Look for the word "creation" in the entries below, then copy every line that has it.

▶ [DATA RECORDS]:
=======

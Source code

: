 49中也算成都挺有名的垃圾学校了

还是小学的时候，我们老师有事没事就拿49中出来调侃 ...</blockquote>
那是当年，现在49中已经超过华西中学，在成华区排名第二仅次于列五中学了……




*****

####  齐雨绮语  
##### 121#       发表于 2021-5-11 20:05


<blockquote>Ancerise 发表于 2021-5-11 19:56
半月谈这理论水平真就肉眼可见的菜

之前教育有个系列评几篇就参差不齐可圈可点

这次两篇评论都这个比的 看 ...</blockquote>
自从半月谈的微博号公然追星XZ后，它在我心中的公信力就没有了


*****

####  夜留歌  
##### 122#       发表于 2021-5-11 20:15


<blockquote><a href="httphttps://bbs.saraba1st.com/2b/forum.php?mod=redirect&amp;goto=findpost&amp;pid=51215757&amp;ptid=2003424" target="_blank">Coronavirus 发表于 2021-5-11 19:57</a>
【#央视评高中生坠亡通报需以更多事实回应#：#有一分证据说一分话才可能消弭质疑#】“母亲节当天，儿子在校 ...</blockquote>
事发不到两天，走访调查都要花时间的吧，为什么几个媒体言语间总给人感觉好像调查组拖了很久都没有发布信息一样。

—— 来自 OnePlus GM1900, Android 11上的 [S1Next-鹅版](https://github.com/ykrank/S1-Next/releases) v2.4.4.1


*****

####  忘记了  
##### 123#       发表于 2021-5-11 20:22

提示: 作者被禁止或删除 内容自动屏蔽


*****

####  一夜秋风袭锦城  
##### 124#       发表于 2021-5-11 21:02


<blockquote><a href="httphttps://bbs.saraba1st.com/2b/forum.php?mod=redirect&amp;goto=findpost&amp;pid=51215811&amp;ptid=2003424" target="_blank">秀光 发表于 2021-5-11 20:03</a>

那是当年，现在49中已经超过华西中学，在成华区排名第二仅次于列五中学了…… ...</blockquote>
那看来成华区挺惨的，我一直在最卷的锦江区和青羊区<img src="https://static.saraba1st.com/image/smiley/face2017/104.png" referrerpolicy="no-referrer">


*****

=======

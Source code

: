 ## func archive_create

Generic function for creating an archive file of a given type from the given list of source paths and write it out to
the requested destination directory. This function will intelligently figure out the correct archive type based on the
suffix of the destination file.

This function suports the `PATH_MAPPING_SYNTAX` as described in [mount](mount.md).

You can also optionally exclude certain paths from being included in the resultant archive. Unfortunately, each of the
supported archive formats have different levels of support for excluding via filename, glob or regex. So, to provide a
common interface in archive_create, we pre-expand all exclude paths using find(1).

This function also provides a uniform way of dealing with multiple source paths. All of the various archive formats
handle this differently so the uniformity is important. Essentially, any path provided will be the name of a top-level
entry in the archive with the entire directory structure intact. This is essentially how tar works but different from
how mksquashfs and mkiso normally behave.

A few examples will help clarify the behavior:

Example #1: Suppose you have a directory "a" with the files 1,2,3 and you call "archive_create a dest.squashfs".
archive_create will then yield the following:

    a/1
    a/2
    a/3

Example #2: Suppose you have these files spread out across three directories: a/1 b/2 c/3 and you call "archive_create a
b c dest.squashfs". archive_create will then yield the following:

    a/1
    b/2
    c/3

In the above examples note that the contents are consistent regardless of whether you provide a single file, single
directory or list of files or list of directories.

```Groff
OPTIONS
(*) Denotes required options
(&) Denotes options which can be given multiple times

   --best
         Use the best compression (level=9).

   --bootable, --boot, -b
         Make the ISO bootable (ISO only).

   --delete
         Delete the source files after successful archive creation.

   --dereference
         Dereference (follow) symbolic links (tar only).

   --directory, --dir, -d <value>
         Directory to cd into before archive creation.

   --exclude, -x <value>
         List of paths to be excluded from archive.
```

=======

▶ [TASK RESULT]:
         Delete the source files after successful archive creation.
         Directory to cd into before archive creation.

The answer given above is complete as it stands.